Signatures associated with genes, QTL and pathways
A total of 91, 80 and 100 genes were traced in selection signatures (S12–S14). After removing the common genes (S15), selection signatures overlapping 86 and 73 genes were detected as Gir- and Tharparkar- specific, respectively. A total of 32, 14 and 11 selection signatures were mapped to QTL associated with milk production, reproduction and growth traits respectively in Gir cattle (S16–S21). A total of 18 and 11 selection signatures were mapped to QTL related to milk production and reproduction traits respectively in Tharparkar cattle (S16–S21). Likewise, 38, 85 and 3 selection signatures were mapped to QTL related to milk production, reproduction and exterior traits respectively by FST approach (S22).
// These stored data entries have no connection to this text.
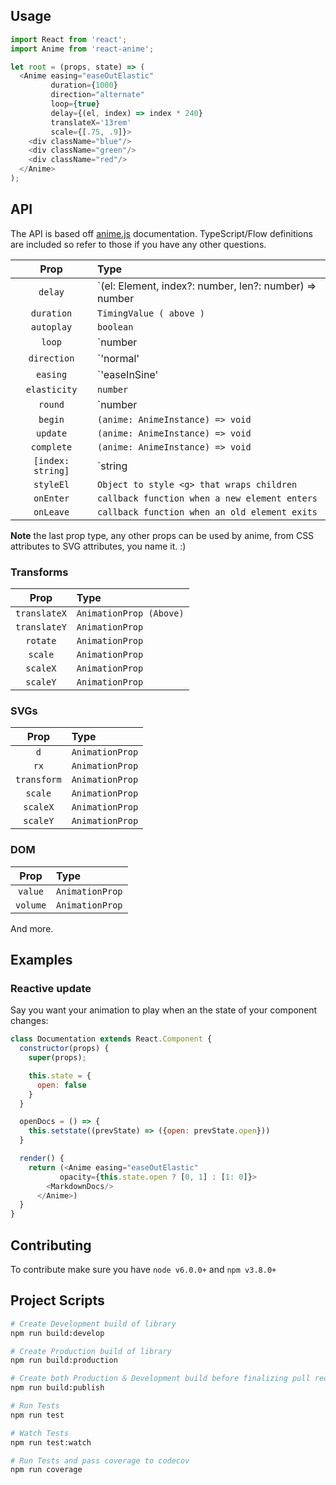 ## Usage

```js
import React from 'react';
import Anime from 'react-anime';

let root = (props, state) => (
  <Anime easing="easeOutElastic"
         duration={1000}
         direction="alternate"
         loop={true}
         delay={(el, index) => index * 240}
         translateX='13rem'
         scale={[.75, .9]}>
    <div className="blue"/>
    <div className="green"/>
    <div className="red"/>
  </Anime>
);
```

## API

The API is based off [anime.js](https://github.com/juliangarnier/anime) documentation. TypeScript/Flow definitions are included so refer to those if you have any other questions.

|        Prop       |      Type      |
|:-----------------:|:---------------|
| `delay`           | `(el: Element, index?: number, len?: number) => number | number` |
| `duration`        | `TimingValue ( above )` |
| `autoplay`        | `boolean` |
| `loop`            | `number | boolean` |
| `direction`       | `'normal' | 'reverse' | 'alternate'` |
| `easing`          | `'easeInSine' | 'easeOutSine' | 'easeInOutSine' | 'easeInCirc' | 'easeOutCirc' | 'easeInOutCirc' | 'easeInElastic' | 'easeOutElastic' | 'easeInOutElastic' | 'easeInBack' | 'easeOutBack' | 'easeInOutBack' | 'easeInBounce' | 'easeOutBounce' | 'easeInOutBounce' | 'easeInQuad' | 'easeOutQuad' | 'easeInOutQuad' | 'easeInCubic' | 'easeOutCubic' | 'easeInOutCubic' | 'easeInQuart' | 'easeOutQuart' | 'easeInOutQuart' | 'easeInQuint' | 'easeOutQuint' | 'easeInOutQuint' | 'easeInExpo' | 'easeOutExpo' | 'easeInOutExpo' | 'linear'` |
|`elasticity`       | `number` |
| `round`           | `number | boolean` |
| `begin`           | `(anime: AnimeInstance) => void` |
| `update`          | `(anime: AnimeInstance) => void` |
| `complete`        | `(anime: AnimeInstance) => void` |
| `[index: string]` | `string | number | (string | number)[2] | ((el: Element, index?: number) => string | number) | { value: string | number, delay: TimingValues, duration?: TimingValues, easing?: Easing }` |
| `styleEl` | `Object to style <g> that wraps children` |
| `onEnter` | `callback function when a new element enters` |
| `onLeave` | `callback function when an old element exits` |

**Note** the last prop type, any other props can be used by anime, from CSS attributes to SVG attributes, you name it. :)

### Transforms

|        Prop       |      Type       |
|:-----------------:|:----------------|
| `translateX`      | `AnimationProp (Above)` |
| `translateY`      | `AnimationProp` |
| `rotate`          | `AnimationProp` |
| `scale`           | `AnimationProp` |
| `scaleX`          | `AnimationProp` |
| `scaleY`          | `AnimationProp` |

### SVGs

|        Prop       |      Type      |
|:-----------------:|:---------------|
| `d`               | `AnimationProp` |
| `rx`              | `AnimationProp` |
| `transform`       | `AnimationProp` |
| `scale`           | `AnimationProp` |
| `scaleX`          | `AnimationProp` |
| `scaleY`          | `AnimationProp` |

### DOM

|        Prop       |      Type       |
|:-----------------:|:----------------|
| `value`           | `AnimationProp` |
| `volume`          | `AnimationProp` |

And more.

## Examples

### Reactive update

Say you want your animation to play when an the state of your component changes:

```js
class Documentation extends React.Component {
  constructor(props) {
    super(props);

    this.state = {
      open: false
    }
  }

  openDocs = () => {
    this.setstate((prevState) => ({open: prevState.open}))
  }

  render() {
    return (<Anime easing="easeOutElastic"
           opacity={this.state.open ? [0, 1] : [1: 0]}>
        <MarkdownDocs/>
      </Anime>)
  }
}
```

## Contributing

To contribute make sure you have `node v6.0.0+` and `npm v3.8.0+`

## Project Scripts

```bash
# Create Development build of library
npm run build:develop

# Create Production build of library
npm run build:production

# Create both Production & Development build before finalizing pull request
npm run build:publish

# Run Tests
npm run test

# Watch Tests
npm run test:watch

# Run Tests and pass coverage to codecov
npm run coverage
``` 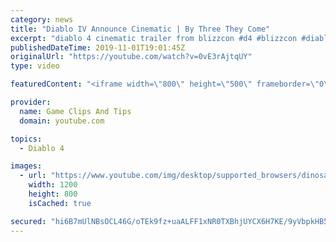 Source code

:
 ```yaml
---
category: news
title: "Diablo IV Announce Cinematic | By Three They Come"
excerpt: "diablo 4 cinematic trailer from blizzcon #d4 #blizzcon #diablo."
publishedDateTime: 2019-11-01T19:01:45Z
originalUrl: "https://youtube.com/watch?v=0vE3rAjtqUY"
type: video

featuredContent: "<iframe width=\"800\" height=\"500\" frameborder=\"0\" src=\"https://www.youtube.com/embed/0vE3rAjtqUY\" allow=\"accelerometer; autoplay; encrypted-media; gyroscope; picture-in-picture\" allowfullscreen></iframe>"

provider:
  name: Game Clips And Tips
  domain: youtube.com

topics:
  - Diablo 4

images:
  - url: "https://www.youtube.com/img/desktop/supported_browsers/dinosaur.png"
    width: 1200
    height: 800
    isCached: true

secured: "hi6B7mUlNBsOCL46G/oTEk9fz+uaALFF1xNR0TXBhjUYCX6H7KE/9yVbpkHB5U1D/GQA5h6RyqbJL1VaLcsPxEF0hT+NcukGKW4tCnSFJ7DMaRXMIQxhGJ+ojB3FyuCnBjP/AqAvzHh4M7DpurWp7gUqR3RVQKwQtGb1f3SRd+n2U/oH1hbAWr3HRVV7q87JdM50iQSjHnBGugnUwS9qGteVrhuj6VVPDXRZvfOA+hmowp2MGQm2L9tax123g2wbEkmnKWDtSr3CsTQvtZH4wRMGW6VDs3QXRVg2Z3w+IfO4J0rRdEoQ2Tswu+d9t2MG6XlzSq7XP2pvw3TTq1+RSTqF3vCqMamzsN2XwEk5sbxOwdbO3axrP9ACxiCxSvqaGyooIp8Awkaeu7tt8qLx7w==;+ys2Os8aY85FMc1lUq/p0A=="
---
```


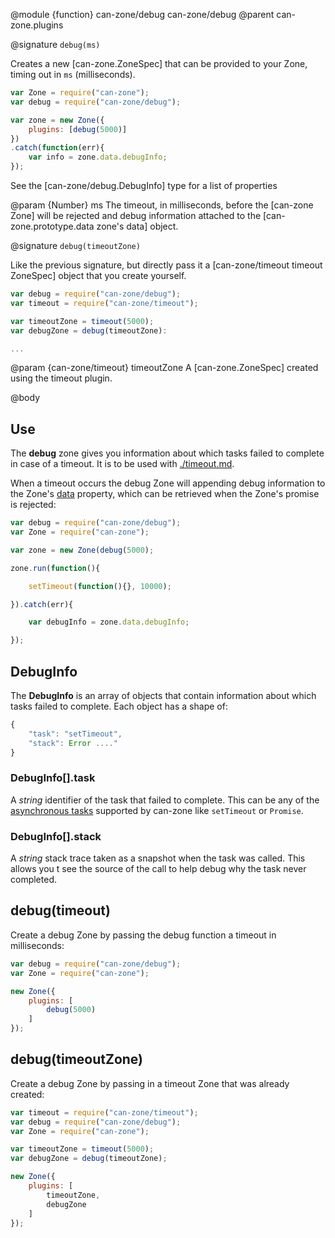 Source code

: @module {function} can-zone/debug can-zone/debug
@parent can-zone.plugins

@signature `debug(ms)`

Creates a new [can-zone.ZoneSpec] that can be provided to your Zone, timing out in `ms` (milliseconds).

```js
var Zone = require("can-zone");
var debug = require("can-zone/debug");

var zone = new Zone({
	plugins: [debug(5000)]
})
.catch(function(err){
	var info = zone.data.debugInfo;
});
```

See the [can-zone/debug.DebugInfo] type for a list of properties 

@param {Number} ms The timeout, in milliseconds, before the [can-zone Zone] will be rejected and debug information attached to the [can-zone.prototype.data zone's data] object.

@signature `debug(timeoutZone)`

Like the previous signature, but directly pass it a [can-zone/timeout timeout ZoneSpec] object that you create yourself.

```js
var debug = require("can-zone/debug");
var timeout = require("can-zone/timeout");

var timeoutZone = timeout(5000);
var debugZone = debug(timeoutZone):

...
```

@param {can-zone/timeout} timeoutZone A [can-zone.ZoneSpec] created using the timeout plugin.

@body

## Use

The **debug** zone gives you information about which tasks failed to complete in case of a timeout. It is to be used with [./timeout.md](can-zone/timeout).

When a timeout occurs the debug Zone will appending debug information to the Zone's [data](https://github.com/canjs/can-zone/blob/master/docs/data.md) property, which can be retrieved when the Zone's promise is rejected:

```js
var debug = require("can-zone/debug");
var Zone = require("can-zone");

var zone = new Zone(debug(5000);

zone.run(function(){

	setTimeout(function(){}, 10000);

}).catch(err){

	var debugInfo = zone.data.debugInfo;

});
```

## DebugInfo

The **DebugInfo** is an array of objects that contain information about which tasks failed to complete. Each object has a shape of:

```js
{
	"task": "setTimeout",
	"stack": Error ...."
}
```

### DebugInfo[].task

A *string* identifier of the task that failed to complete. This can be any of the [asynchronous tasks](https://github.com/canjs/can-zone#tasks) supported by can-zone like `setTimeout` or `Promise`.

### DebugInfo[].stack

A *string* stack trace taken as a snapshot when the task was called. This allows you t see the source of the call to help debug why the task never completed.

## debug(timeout)

Create a debug Zone by passing the debug function a timeout in milliseconds:

```js
var debug = require("can-zone/debug");
var Zone = require("can-zone");

new Zone({
	plugins: [
		debug(5000)
	]
});
```

## debug(timeoutZone)

Create a debug Zone by passing in a timeout Zone that was already created:

```js
var timeout = require("can-zone/timeout");
var debug = require("can-zone/debug");
var Zone = require("can-zone");

var timeoutZone = timeout(5000);
var debugZone = debug(timeoutZone);

new Zone({
	plugins: [
		timeoutZone,
		debugZone
	]
});
```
Interestingly, the majority of the QTL responsible for milk casein percentage is found on the sixth chromosome (S16) and QTL responsible for reproduction traits on the X chromosome (S17). A total of 9, 7 and 11 genes overlapped with BPs, molecular function and pathways found by CLR approach in Gir, CLR approach in Tharparkar and FST approach in Gir-Tharparkar, respectively (; S23–S27). In all, 7 out of the 11 genes traced by FST approach were involved in apoptosis signalling pathway which is crucial for thermoregulation and adaptation. Greater number of genes were found to be enriched for Oxytocin receptor mediated signalling pathway (P04391), Wnt signalling pathway (P00057), Ras pathway (P04393), gonadotropin-releasing hormone receptor pathway (P06664) and insulin/IGF pathway-mitogen activated protein kinase/MAP kinase cascade (P00032) (S23–S27).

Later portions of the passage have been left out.